§ **What to produce**:
Quote exactly, and only, the lines of the material below from the line with "S.~Woo, J.~Park, J.-Y.~Lee, and" through the line with "loss for dense".

**********

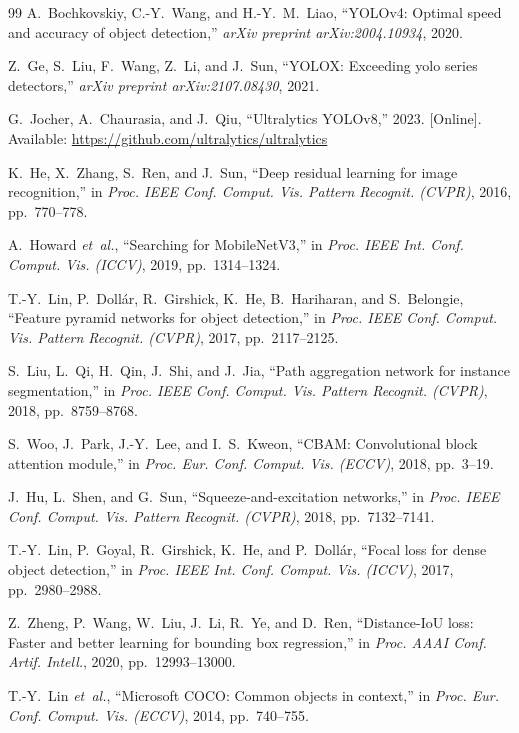 \documentclass[conference]{IEEEtran}
\begin{document}
\begin{thebibliography}{99}
A.~Bochkovskiy, C.-Y.~Wang, and H.-Y.~M.~Liao, ``YOLOv4:
Optimal speed and accuracy of object detection,''
\textit{arXiv preprint arXiv:2004.10934}, 2020.

Z.~Ge, S.~Liu, F.~Wang, Z.~Li, and J.~Sun, ``YOLOX: Exceeding
yolo series detectors,'' \textit{arXiv preprint
arXiv:2107.08430}, 2021.

G.~Jocher, A.~Chaurasia, and J.~Qiu, ``Ultralytics YOLOv8,''
2023. [Online]. Available: \url{https://github.com/ultralytics/ultralytics}

K.~He, X.~Zhang, S.~Ren, and J.~Sun, ``Deep residual learning
for image recognition,'' in \textit{Proc. IEEE Conf. Comput.
Vis. Pattern Recognit. (CVPR)}, 2016, pp.~770--778.

A.~Howard \textit{et~al.}, ``Searching for MobileNetV3,'' in
\textit{Proc. IEEE Int. Conf. Comput. Vis. (ICCV)}, 2019,
pp.~1314--1324.

T.-Y.~Lin, P.~Doll{\'a}r, R.~Girshick, K.~He, B.~Hariharan, and
S.~Belongie, ``Feature pyramid networks for object detection,''
in \textit{Proc. IEEE Conf. Comput. Vis. Pattern Recognit.
(CVPR)}, 2017, pp.~2117--2125.

S.~Liu, L.~Qi, H.~Qin, J.~Shi, and J.~Jia, ``Path aggregation
network for instance segmentation,'' in \textit{Proc. IEEE Conf.
Comput. Vis. Pattern Recognit. (CVPR)}, 2018, pp.~8759--8768.

S.~Woo, J.~Park, J.-Y.~Lee, and I.~S.~Kweon, ``CBAM:
Convolutional block attention module,'' in \textit{Proc. Eur.
Conf. Comput. Vis. (ECCV)}, 2018, pp.~3--19.

J.~Hu, L.~Shen, and G.~Sun, ``Squeeze-and-excitation networks,''
in \textit{Proc. IEEE Conf. Comput. Vis. Pattern Recognit.
(CVPR)}, 2018, pp.~7132--7141.

T.-Y.~Lin, P.~Goyal, R.~Girshick, K.~He, and P.~Doll{\'a}r,
``Focal loss for dense object detection,'' in \textit{Proc.
IEEE Int. Conf. Comput. Vis. (ICCV)}, 2017, pp.~2980--2988.

Z.~Zheng, P.~Wang, W.~Liu, J.~Li, R.~Ye, and D.~Ren,
``Distance-IoU loss: Faster and better learning for bounding
box regression,'' in \textit{Proc. AAAI Conf. Artif. Intell.},
2020, pp.~12993--13000.

T.-Y.~Lin \textit{et~al.}, ``Microsoft COCO: Common objects in
context,'' in \textit{Proc. Eur. Conf. Comput. Vis. (ECCV)},
2014, pp.~740--755.


\end{thebibliography}
\end{document}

**********

§ **Written answer**:
S.~Woo, J.~Park, J.-Y.~Lee, and I.~S.~Kweon, ``CBAM:
Convolutional block attention module,'' in \textit{Proc. Eur.
Conf. Comput. Vis. (ECCV)}, 2018, pp.~3--19.

J.~Hu, L.~Shen, and G.~Sun, ``Squeeze-and-excitation networks,''
in \textit{Proc. IEEE Conf. Comput. Vis. Pattern Recognit.
(CVPR)}, 2018, pp.~7132--7141.

T.-Y.~Lin, P.~Goyal, R.~Girshick, K.~He, and P.~Doll{\'a}r,
``Focal loss for dense object detection,'' in \textit{Proc.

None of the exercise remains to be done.